The Timberwolves welcomed their newest player just before Thursday's game at New York, greeting D League guard Sean Kilpatrick in their Madison Square Garden locker room 45 minutes before they all went out together and beat the Knicks in overtime.

Signed to a 10-day contract primarily because he played in nearby Delaware and could get to the game on time, Kilpatrick hurriedly packed some things four hours before opening tip and drove 2 ½ hours north, giving the Wolves periodic progress reports from his GPS as he approached the city.

His presence gave the Wolves the eight healthy and available players NBA rules require for every team for every game. He was needed as that eighth and final player when the Wolves determined Ricky Rubio and seven other injured teammates wouldn't play that night.

Wolves coach Flip Saunders used such an unusual occasion to tell his players a story from his years in the Continental Basketball Association, where a player had to appear in seven regular-season games to become eligible for the playoffs. Saunders added a player to his Rapid City, S.D., team just before that deadline for a game in La Crosse, Wis.

Really, like just before because the player's flight was delayed.

"He flew in, got in at halftime and played the second half," Saunders said. "It was Sid Lowe."

That was 1989. Sidney Lowe now is a Wolves assistant coach.

"That's the latest I've had someone get to a game," Saunders said.

By those standards, Kilpatrick was early Thursday, when he arrived with minutes to spare and entered the game early in the second quarter. He played 10 minutes total without so much as a shootaround, let alone a practice, behind him.

"Probably AAU, pickup basketball," Wolves rookie Zach LaVine said, recalling the last time he played with a teammate he'd just met. "I didn't know it was his first [NBA] game. He asked me what it's like. I was like, 'Dang, my first game I didn't play and you're about to play. So you'll have to tell me what it's like.' "

Kilpatrick played 42 games this season with the Delaware 86ers and Santa Cruz, Calif., Warriors in the D League, where all kinds of crazy things have been known to happen.

But getting a call to the NBA on four hours' notice?

"This is unusual," Kilpatrick said. "I was just trying to fit in. You just go out there and try to play defense. You want to do the right things to stick out and that's something I wanted to do."

He knew none of the Wolves' offensive or defensive calls, so he blended in as best he could.

"It was totally different, the play calling they were doing," he said. "I was just happy I was able to contribute."

Kilpatrick awoke Thursday morning prepared to go to practice that day and play the Erie Bayhawks on Friday night. His whole world changed when the Wolves called.

Saunders had worked Kilpatrick out last summer before an NBA draft in which no one selected the 6-4 guard who played four collegiate seasons at Cincinnati.

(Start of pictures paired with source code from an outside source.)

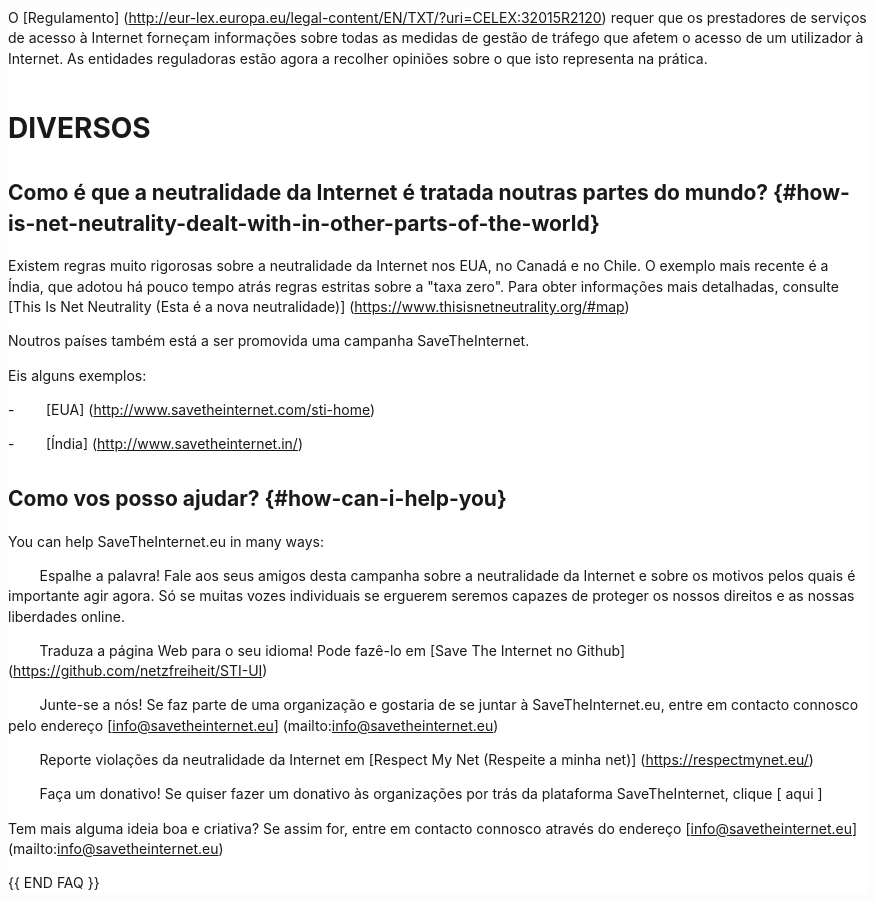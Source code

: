 O [Regulamento] (http://eur-lex.europa.eu/legal-content/EN/TXT/?uri=CELEX:32015R2120) requer que os prestadores de serviços de acesso à Internet forneçam informações sobre todas as medidas de gestão de tráfego que afetem o acesso de um utilizador à Internet. As entidades reguladoras estão agora a recolher opiniões sobre o que isto representa na prática.



# DIVERSOS

## Como é que a neutralidade da Internet é tratada noutras partes do mundo? {#how-is-net-neutrality-dealt-with-in-other-parts-of-the-world}

Existem regras muito rigorosas sobre a neutralidade da Internet nos EUA, no Canadá e no Chile. O exemplo mais recente é a Índia, que adotou há pouco tempo atrás regras estritas sobre a "taxa zero". Para obter informações mais detalhadas, consulte [This Is Net Neutrality (Esta é a nova neutralidade)] (https://www.thisisnetneutrality.org/#map) 

Noutros países também está a ser promovida uma campanha SaveTheInternet.

Eis alguns exemplos:

-        [EUA] (http://www.savetheinternet.com/sti-home)

-        [Índia] (http://www.savetheinternet.in/)


## Como vos posso ajudar? {#how-can-i-help-you}

You can help SaveTheInternet.eu in many ways:

<i class="fa fa-long-arrow-right"></i>        Espalhe a palavra! Fale aos seus amigos desta campanha sobre a neutralidade da Internet e sobre os motivos pelos quais é importante agir agora. Só se muitas vozes individuais se erguerem seremos capazes de proteger os nossos direitos e as nossas liberdades online.

<i class="fa fa-long-arrow-right"></i>        Traduza a página Web para o seu idioma! Pode fazê-lo em [Save The Internet no Github] (https://github.com/netzfreiheit/STI-UI) 

<i class="fa fa-long-arrow-right"></i>        Junte-se a nós! Se faz parte de uma organização e gostaria de se juntar à SaveTheInternet.eu, entre em contacto connosco pelo endereço [info@savetheinternet.eu] (mailto:info@savetheinternet.eu)

<i class="fa fa-long-arrow-right"></i>        Reporte violações da neutralidade da Internet em [Respect My Net (Respeite a minha net)] (https://respectmynet.eu/)

<i class="fa fa-long-arrow-right"></i>        Faça um donativo! Se quiser fazer um donativo às organizações por trás da plataforma SaveTheInternet, clique [ aqui ] 

Tem mais alguma ideia boa e criativa? Se assim for, entre em contacto connosco através do endereço [info@savetheinternet.eu] (mailto:info@savetheinternet.eu)

{{ END FAQ }}
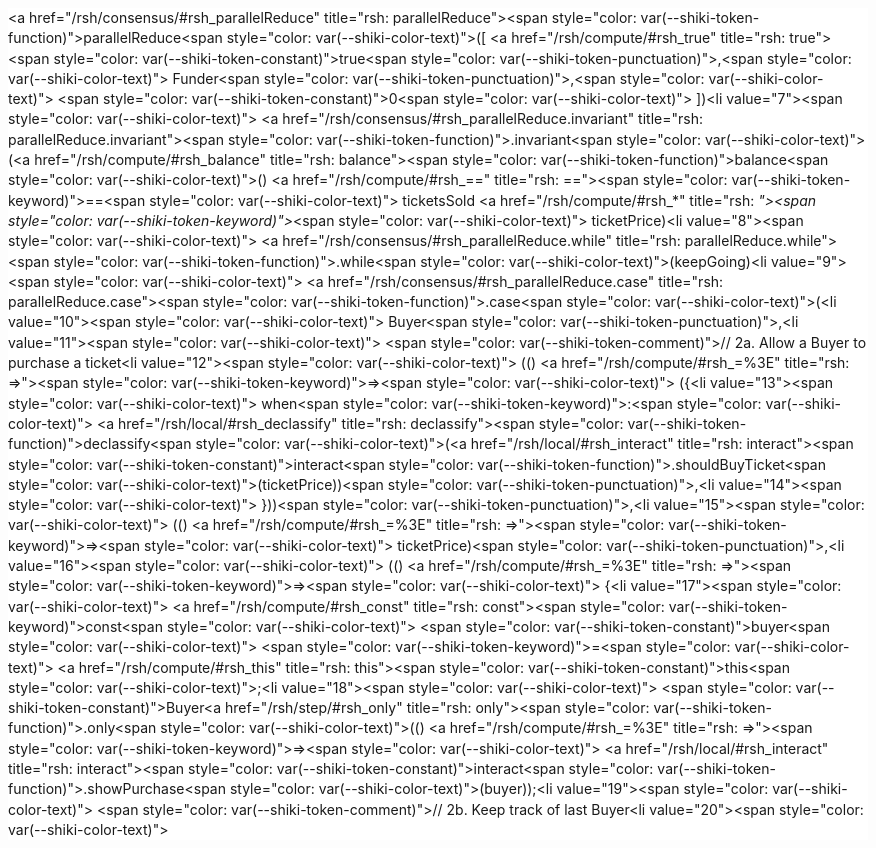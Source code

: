 </span><a href=\"/rsh/consensus/#rsh_parallelReduce\" title=\"rsh: parallelReduce\"><span style=\"color: var(--shiki-token-function)\">parallelReduce</span></a><span style=\"color: var(--shiki-color-text)\">([ </span><a href=\"/rsh/compute/#rsh_true\" title=\"rsh: true\"><span style=\"color: var(--shiki-token-constant)\">true</span></a><span style=\"color: var(--shiki-token-punctuation)\">,</span><span style=\"color: var(--shiki-color-text)\"> Funder</span><span style=\"color: var(--shiki-token-punctuation)\">,</span><span style=\"color: var(--shiki-color-text)\"> </span><span style=\"color: var(--shiki-token-constant)\">0</span><span style=\"color: var(--shiki-color-text)\"> ])</span></li><li value=\"7\"><span style=\"color: var(--shiki-color-text)\">    </span><a href=\"/rsh/consensus/#rsh_parallelReduce.invariant\" title=\"rsh: parallelReduce.invariant\"><span style=\"color: var(--shiki-token-function)\">.invariant</span></a><span style=\"color: var(--shiki-color-text)\">(</span><a href=\"/rsh/compute/#rsh_balance\" title=\"rsh: balance\"><span style=\"color: var(--shiki-token-function)\">balance</span></a><span style=\"color: var(--shiki-color-text)\">() </span><a href=\"/rsh/compute/#rsh_==\" title=\"rsh: ==\"><span style=\"color: var(--shiki-token-keyword)\">==</span></a><span style=\"color: var(--shiki-color-text)\"> ticketsSold </span><a href=\"/rsh/compute/#rsh_*\" title=\"rsh: *\"><span style=\"color: var(--shiki-token-keyword)\">*</span></a><span style=\"color: var(--shiki-color-text)\"> ticketPrice)</span></li><li value=\"8\"><span style=\"color: var(--shiki-color-text)\">    </span><a href=\"/rsh/consensus/#rsh_parallelReduce.while\" title=\"rsh: parallelReduce.while\"><span style=\"color: var(--shiki-token-function)\">.while</span></a><span style=\"color: var(--shiki-color-text)\">(keepGoing)</span></li><li value=\"9\"><span style=\"color: var(--shiki-color-text)\">    </span><a href=\"/rsh/consensus/#rsh_parallelReduce.case\" title=\"rsh: parallelReduce.case\"><span style=\"color: var(--shiki-token-function)\">.case</span></a><span style=\"color: var(--shiki-color-text)\">(</span></li><li value=\"10\"><span style=\"color: var(--shiki-color-text)\">      Buyer</span><span style=\"color: var(--shiki-token-punctuation)\">,</span></li><li value=\"11\"><span style=\"color: var(--shiki-color-text)\">      </span><span style=\"color: var(--shiki-token-comment)\">// 2a. Allow a Buyer to purchase a ticket</span></li><li value=\"12\"><span style=\"color: var(--shiki-color-text)\">      (() </span><a href=\"/rsh/compute/#rsh_=%3E\" title=\"rsh: =>\"><span style=\"color: var(--shiki-token-keyword)\">=&gt;</span></a><span style=\"color: var(--shiki-color-text)\"> ({</span></li><li value=\"13\"><span style=\"color: var(--shiki-color-text)\">        when</span><span style=\"color: var(--shiki-token-keyword)\">:</span><span style=\"color: var(--shiki-color-text)\"> </span><a href=\"/rsh/local/#rsh_declassify\" title=\"rsh: declassify\"><span style=\"color: var(--shiki-token-function)\">declassify</span></a><span style=\"color: var(--shiki-color-text)\">(</span><a href=\"/rsh/local/#rsh_interact\" title=\"rsh: interact\"><span style=\"color: var(--shiki-token-constant)\">interact</span></a><span style=\"color: var(--shiki-token-function)\">.shouldBuyTicket</span><span style=\"color: var(--shiki-color-text)\">(ticketPrice))</span><span style=\"color: var(--shiki-token-punctuation)\">,</span></li><li value=\"14\"><span style=\"color: var(--shiki-color-text)\">      }))</span><span style=\"color: var(--shiki-token-punctuation)\">,</span></li><li value=\"15\"><span style=\"color: var(--shiki-color-text)\">      (() </span><a href=\"/rsh/compute/#rsh_=%3E\" title=\"rsh: =>\"><span style=\"color: var(--shiki-token-keyword)\">=&gt;</span></a><span style=\"color: var(--shiki-color-text)\"> ticketPrice)</span><span style=\"color: var(--shiki-token-punctuation)\">,</span></li><li value=\"16\"><span style=\"color: var(--shiki-color-text)\">      (() </span><a href=\"/rsh/compute/#rsh_=%3E\" title=\"rsh: =>\"><span style=\"color: var(--shiki-token-keyword)\">=&gt;</span></a><span style=\"color: var(--shiki-color-text)\"> {</span></li><li value=\"17\"><span style=\"color: var(--shiki-color-text)\">        </span><a href=\"/rsh/compute/#rsh_const\" title=\"rsh: const\"><span style=\"color: var(--shiki-token-keyword)\">const</span></a><span style=\"color: var(--shiki-color-text)\"> </span><span style=\"color: var(--shiki-token-constant)\">buyer</span><span style=\"color: var(--shiki-color-text)\"> </span><span style=\"color: var(--shiki-token-keyword)\">=</span><span style=\"color: var(--shiki-color-text)\"> </span><a href=\"/rsh/compute/#rsh_this\" title=\"rsh: this\"><span style=\"color: var(--shiki-token-constant)\">this</span></a><span style=\"color: var(--shiki-color-text)\">;</span></li><li value=\"18\"><span style=\"color: var(--shiki-color-text)\">        </span><span style=\"color: var(--shiki-token-constant)\">Buyer</span><a href=\"/rsh/step/#rsh_only\" title=\"rsh: only\"><span style=\"color: var(--shiki-token-function)\">.only</span></a><span style=\"color: var(--shiki-color-text)\">(() </span><a href=\"/rsh/compute/#rsh_=%3E\" title=\"rsh: =>\"><span style=\"color: var(--shiki-token-keyword)\">=&gt;</span></a><span style=\"color: var(--shiki-color-text)\"> </span><a href=\"/rsh/local/#rsh_interact\" title=\"rsh: interact\"><span style=\"color: var(--shiki-token-constant)\">interact</span></a><span style=\"color: var(--shiki-token-function)\">.showPurchase</span><span style=\"color: var(--shiki-color-text)\">(buyer));</span></li><li value=\"19\"><span style=\"color: var(--shiki-color-text)\">        </span><span style=\"color: var(--shiki-token-comment)\">// 2b. Keep track of last Buyer</span></li><li value=\"20\"><span style=\"color: var(--shiki-color-text)\">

Suddenly, he was headed back home to New York City, where he grew up in Yonkers and moved to suburban White Plains when he was 12. He called his mom and dad, who left work early and headed to the Garden with Kilpatrick's brother and sister.

"It was kind of crazy," Kilpatrick said.

Wolves veteran Chase Budinger has been in the NBA six seasons and never played with a teammate he just met.

"This is a first," he said, laughing, "but he handled it very well."